• **Exercise instructions**: Among the entries below, count the lines holding the string "links". Respond with the number alone.

*** Records Section Begins ***

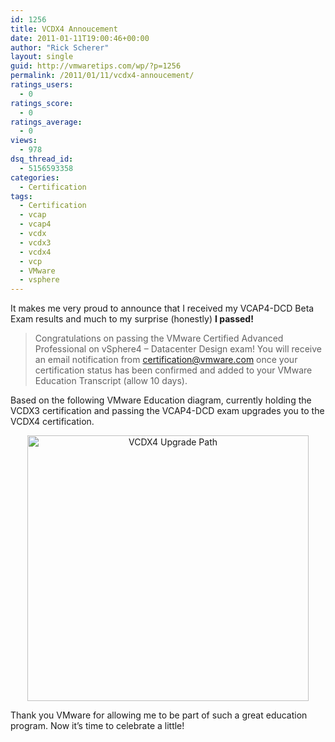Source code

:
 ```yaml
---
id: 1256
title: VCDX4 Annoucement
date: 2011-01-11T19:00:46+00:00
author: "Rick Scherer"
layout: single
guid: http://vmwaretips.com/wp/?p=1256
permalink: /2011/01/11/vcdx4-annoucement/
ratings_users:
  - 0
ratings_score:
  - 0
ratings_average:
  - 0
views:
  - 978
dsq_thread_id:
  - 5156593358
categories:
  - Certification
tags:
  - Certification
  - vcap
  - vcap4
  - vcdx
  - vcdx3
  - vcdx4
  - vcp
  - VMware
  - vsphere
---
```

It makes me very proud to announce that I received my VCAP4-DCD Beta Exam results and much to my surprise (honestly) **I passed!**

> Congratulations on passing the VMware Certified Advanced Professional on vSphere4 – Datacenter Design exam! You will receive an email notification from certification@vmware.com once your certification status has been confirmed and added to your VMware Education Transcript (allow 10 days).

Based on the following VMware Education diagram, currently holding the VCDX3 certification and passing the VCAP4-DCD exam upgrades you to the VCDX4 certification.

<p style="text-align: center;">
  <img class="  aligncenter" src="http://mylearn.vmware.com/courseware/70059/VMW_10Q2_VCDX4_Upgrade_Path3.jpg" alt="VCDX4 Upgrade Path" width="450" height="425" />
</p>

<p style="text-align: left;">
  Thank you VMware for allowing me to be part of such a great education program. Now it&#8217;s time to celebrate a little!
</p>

*** Records Section Ends ***
*** Records Section Begins ***

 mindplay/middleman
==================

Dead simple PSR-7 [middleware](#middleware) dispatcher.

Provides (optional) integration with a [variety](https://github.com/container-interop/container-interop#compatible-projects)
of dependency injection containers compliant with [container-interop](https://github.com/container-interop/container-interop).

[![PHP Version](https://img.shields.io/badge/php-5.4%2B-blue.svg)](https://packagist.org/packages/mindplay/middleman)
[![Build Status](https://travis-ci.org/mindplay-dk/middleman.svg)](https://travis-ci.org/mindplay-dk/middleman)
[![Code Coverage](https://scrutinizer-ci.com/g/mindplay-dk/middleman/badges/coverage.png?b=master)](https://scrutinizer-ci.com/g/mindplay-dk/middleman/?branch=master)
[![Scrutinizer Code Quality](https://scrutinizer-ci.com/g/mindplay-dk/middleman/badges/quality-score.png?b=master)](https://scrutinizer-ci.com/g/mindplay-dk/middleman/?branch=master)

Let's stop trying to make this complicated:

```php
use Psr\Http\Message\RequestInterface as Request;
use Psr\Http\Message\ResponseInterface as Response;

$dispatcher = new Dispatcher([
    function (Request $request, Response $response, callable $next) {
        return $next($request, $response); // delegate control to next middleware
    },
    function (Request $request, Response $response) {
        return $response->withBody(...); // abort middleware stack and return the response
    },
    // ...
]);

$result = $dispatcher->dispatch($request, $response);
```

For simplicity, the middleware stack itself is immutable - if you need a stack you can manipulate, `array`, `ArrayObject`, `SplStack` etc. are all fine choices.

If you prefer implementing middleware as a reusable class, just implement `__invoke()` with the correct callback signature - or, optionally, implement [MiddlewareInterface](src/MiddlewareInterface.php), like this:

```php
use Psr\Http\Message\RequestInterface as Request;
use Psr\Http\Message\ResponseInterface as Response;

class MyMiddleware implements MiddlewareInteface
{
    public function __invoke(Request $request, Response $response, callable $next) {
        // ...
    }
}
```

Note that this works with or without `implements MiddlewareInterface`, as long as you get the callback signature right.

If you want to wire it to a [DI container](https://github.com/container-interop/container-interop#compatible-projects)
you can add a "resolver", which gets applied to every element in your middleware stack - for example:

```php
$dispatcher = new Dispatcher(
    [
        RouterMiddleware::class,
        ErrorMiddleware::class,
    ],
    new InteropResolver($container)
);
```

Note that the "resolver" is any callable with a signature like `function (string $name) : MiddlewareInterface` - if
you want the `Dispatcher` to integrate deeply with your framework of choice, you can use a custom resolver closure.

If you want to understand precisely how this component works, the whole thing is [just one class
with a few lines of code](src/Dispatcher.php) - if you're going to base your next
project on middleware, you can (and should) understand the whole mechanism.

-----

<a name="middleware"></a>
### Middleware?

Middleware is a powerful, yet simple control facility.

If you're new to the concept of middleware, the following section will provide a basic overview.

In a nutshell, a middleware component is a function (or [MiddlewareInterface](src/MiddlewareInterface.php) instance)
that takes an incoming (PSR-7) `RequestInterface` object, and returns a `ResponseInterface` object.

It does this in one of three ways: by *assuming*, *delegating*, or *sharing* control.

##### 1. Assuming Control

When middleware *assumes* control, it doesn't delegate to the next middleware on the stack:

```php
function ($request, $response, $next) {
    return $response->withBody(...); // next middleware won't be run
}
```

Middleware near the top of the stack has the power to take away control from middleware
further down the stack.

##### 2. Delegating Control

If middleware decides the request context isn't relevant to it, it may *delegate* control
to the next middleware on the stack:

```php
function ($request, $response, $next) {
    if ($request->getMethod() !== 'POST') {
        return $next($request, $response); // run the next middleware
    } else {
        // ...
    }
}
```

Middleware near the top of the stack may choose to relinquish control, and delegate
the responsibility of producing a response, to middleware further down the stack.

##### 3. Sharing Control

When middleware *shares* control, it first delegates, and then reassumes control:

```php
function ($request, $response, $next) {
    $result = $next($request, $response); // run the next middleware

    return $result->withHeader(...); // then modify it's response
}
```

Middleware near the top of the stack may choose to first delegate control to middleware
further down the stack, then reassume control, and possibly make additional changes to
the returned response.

*** Records Section Ends ***
*** Records Section Begins ***

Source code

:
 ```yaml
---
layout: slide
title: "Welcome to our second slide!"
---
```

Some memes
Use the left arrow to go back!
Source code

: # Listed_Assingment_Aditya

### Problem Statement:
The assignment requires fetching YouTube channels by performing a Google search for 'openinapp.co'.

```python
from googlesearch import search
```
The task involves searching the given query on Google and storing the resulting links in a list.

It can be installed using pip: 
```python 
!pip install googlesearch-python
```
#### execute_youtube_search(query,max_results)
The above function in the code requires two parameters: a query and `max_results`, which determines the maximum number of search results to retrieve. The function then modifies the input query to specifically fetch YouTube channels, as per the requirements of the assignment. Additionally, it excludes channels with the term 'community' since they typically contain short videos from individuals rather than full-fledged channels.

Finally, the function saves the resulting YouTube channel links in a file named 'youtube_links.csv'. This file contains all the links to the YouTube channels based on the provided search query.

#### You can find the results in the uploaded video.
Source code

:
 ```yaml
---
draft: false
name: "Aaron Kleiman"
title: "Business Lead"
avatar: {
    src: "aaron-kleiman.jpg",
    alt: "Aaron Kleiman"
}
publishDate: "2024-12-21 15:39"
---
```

*** Records Section Ends ***

• **Output**: 2